La Turquie a signé la convention des Nations Unies sur les droits de l'enfant en 1990. Selon les statistiques  criminelles du ministère de la Justice de Turquie, il y'a une baisse de 4 pour cent dans les cas reportés dans lesquels il y'a eu abus sexuel sur les enfants en 2023 . Cependant, selon le rapport de ces dernières années, ce nombre a augmenté de 33 pour cent comparé à l'année dernière.

Dans une interview avec Turquie ReCap l'année dernière, Ezgi Koman,  un spécialiste du développement de l'enfant et cofondateur du centre des droits de l'enfant FISA  (FİSA Çocuk Hakları Derneği), en commentant l'augmentation du nombre d'abus sexuel chez les enfants, a dit que c'est dû à une négligence des politiques  et de la normalisation des abus dans le pays . «nous pouvons seulement voir des cas de négligence , abus et violence infligés aux enfants dans le quotidien de la société  quand  une action «cruelle» est prise . Donc, tous les autres types d'abus peuvent être perçus plus «acceptables» et encore plus grave, «légitime.» »

Le journaliste Nevsin Mengu a critiqué la décision des parents  de mettre une robe de mariée sur le cercueil de  Narin, disant que c'est  emblématique qu'en Turquie une fille de huit ans ait été tuée le jour du début de l'année académique , et ses parents mettent une robe de mariée au-dessus de son cercueil. «si vous cherchez du symbolisme , en voici. Pourquoi une petite fille voudrait porter une robe de mariée ? Parce que c'est ce type de vie qui est proposée aux filles dans ce village. Qu'elles doivent être la femme de quelqu'un . Et ici nous  avons, ceux qui disent  qu'elle allait commencer l'école aujourd'hui .» Les parents ont expliqué plus tard que le mariage de sa cousine approchait et Narin leur avait demandé de lui acheter une robe de mariée pour l'occasion.

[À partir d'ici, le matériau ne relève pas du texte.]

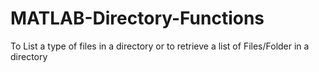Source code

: # MATLAB-Directory-Functions
To List a type of files in a directory or to retrieve a list of Files/Folder in a directory
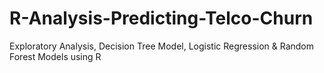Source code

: # R-Analysis-Predicting-Telco-Churn
Exploratory Analysis, Decision Tree Model, Logistic Regression &amp; Random Forest Models using R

À son compte, le 9 septembre , suivant la réunion de cabinet, le président Recep Tayyip Erdoğan à  décidé de continuer l'enquête à  hui clos et d'amener les coupables  devant la justice. Mais ce genre d'affirmation sonne faux quand elle a déjà été faite dans le passé. Il y a de cela deux ans le porte-parole du parti pour une justice qui marche et le développement, Ömer Çelik, a dit la même chose sur le mariage d'un enfant qui a choqué le pays. «Nous condamnons les abus aux enfants. L'abus d'un enfant est un crime impardonnable.,» a écrit  sur twitter Çelik en réponse aux critiques montantes . Le procès dans ce cas continue, et la prochaine audience a été confirmée pour le 23 septembre.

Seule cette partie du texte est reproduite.